Druga cecha to brak pokory przed historią.”

   Premier Felicjan Sławoj-Składkowski rozkazał szczątki króla po kryjomu w nocy pochować w zakrystii rodzinnego majątku Poniatowskich na Podlasiu w Wołczynie.

Cat odpowiedział mu niesamowicie celnie: „Zobaczymy jeszcze na jaki pogrzeb pan zasłużysz”. Podczas tragicznego odwrotu polskiego rządu z Warszawy ku rumuńskiej granicy „na Zaleszczyki" ten sam premier, w przerwie między bezkarnymi nalotami niemieckich Sztukasów, spisywał karne protokoły sołtysom i wójtom za niechlujne utrzymane śmietniki…

„Tragizmem narodów słowiańskich są rządy państw oddane obłąkańcom, lejce rozbieganej czwórki czy kierownica samochodu w rękach obłąkańca nie są widokiem tak tragicznym jak obłąkane władztwo nad potężnym państwem i żywym narodem. Paweł I, obłąkany rycerz, wizjoner średniowiecza na tronie Rosji, Rasputin, u nas Składkowski”

  Sławoj po upływie roku będąc premierem rządu i generałem Wojska Polskiego zdezerterował, uciekł za granicę, zostawiając walczącą z dwoma wrogami Polskę i Polaków, nie ogłaszając nawet agresorem wiarołomnego ZSRR i nie wypowiadając mu wojny. To tchórzostwo tragicznie zemściło się na losie wziętych do niewoli oficerach i podoficerach polskich, a także na traktacie Sikorski-Majski podpisanym po przystąpieniu Sowietów do wojny przeciwko Hitlerowi. Sławoj w II wojnie światowej nie wziął udziału, umarł na emigracji w Londynie.
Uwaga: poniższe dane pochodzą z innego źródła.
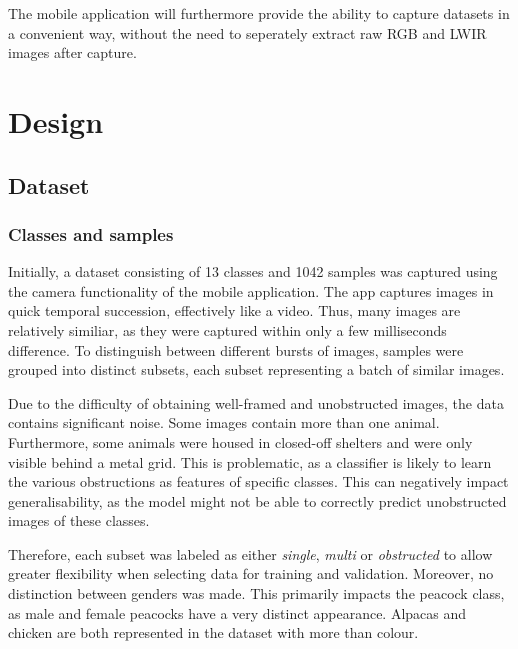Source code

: \documentclass{l4proj}
\begin{document}
The mobile application will furthermore provide the ability to capture datasets in a convenient way, without the need to seperately extract raw RGB and LWIR images after capture.



\chapter{Design}
\label{design}

\section{Dataset}

\subsection{Classes and samples}
\label{classes_samples}

Initially, a dataset consisting of 13 classes and 1042 samples was captured using the camera functionality of the mobile application. The app captures images in quick temporal succession, effectively like a video. Thus, many images are relatively similiar, as they were captured within only a few milliseconds difference. To distinguish between different bursts of images, samples were grouped into distinct subsets, each subset representing a batch of similar images.

Due to the difficulty of obtaining well-framed and unobstructed images, the data contains significant noise. Some images contain more than one animal. Furthermore, some animals were housed in closed-off shelters and were only visible behind a metal grid. This is problematic, as a classifier is likely to learn the various obstructions as features of specific classes. This can negatively impact generalisability, as the model might not be able to correctly predict unobstructed images of these classes.

Therefore, each subset was labeled as either \textit{single}, \textit{multi} or \textit{obstructed} to allow greater flexibility when selecting data for training and validation. Moreover, no distinction between genders was made. This primarily impacts the peacock class, as male and female peacocks have a very distinct appearance. Alpacas and chicken are both represented in the dataset with more than colour.
\end{document}
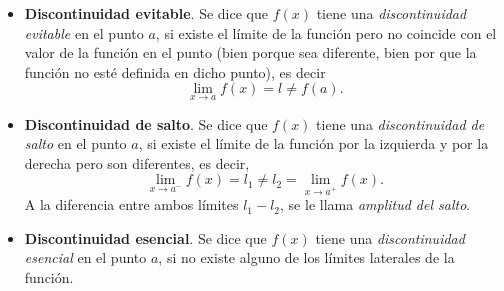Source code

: \begin{itemize}
\item \textbf{Discontinuidad evitable}. Se dice que $f(x)$ tiene una \emph{discontinuidad evitable} en el punto $a$, si existe el límite de la función  pero no coincide con el valor de la función en el punto (bien porque sea diferente, bien por que la función no esté definida en dicho punto), es decir
\[\lim_{x\rightarrow a}f(x)=l\neq f(a).\]

\item \textbf{Discontinuidad de salto}. Se dice que $f(x)$ tiene una \emph{discontinuidad de salto} en el punto $a$, si existe el límite de la función por la izquierda  y por la derecha pero son diferentes, es decir,
\[
\lim_{x\rightarrow a^-}f(x)=l_1\neq l_2=\lim_{x\rightarrow a^+}f(x).
\]
A la diferencia entre ambos límites $l_1-l_2$, se le llama
\emph{amplitud del salto}.

\item \textbf{Discontinuidad esencial}. Se dice que $f(x)$ tiene una \emph{discontinuidad esencial} en el punto $a$, si no existe alguno de los límites laterales de la función.
\end{itemize}

\newpage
   We wspomnianym artykule Cata z 1.08.1938  poruszony jest inny negatywny bohater dnia i wieczoru 17 września 1939 i główny winny zaistnienia tej tragicznej sytuacji – podwładny Sławoja – minister dyplomacji Józef Beck. Również zdezerterował 17/18.IX… Również wysoki oficer WP… Jego fragment:

Może i powinno nas boleć, żeśmy upadli, że spotkały nas rozbiory, że nasz Król nie poparzył sobie nawet rąk w bitwie, jak ten Negus Abisyński, którego państwo przemocą zabrane, wykreślono z Ligi Narodów na wniosek polskiego ministra Becka w sto kilkadziesiąt lat po rozbiorach…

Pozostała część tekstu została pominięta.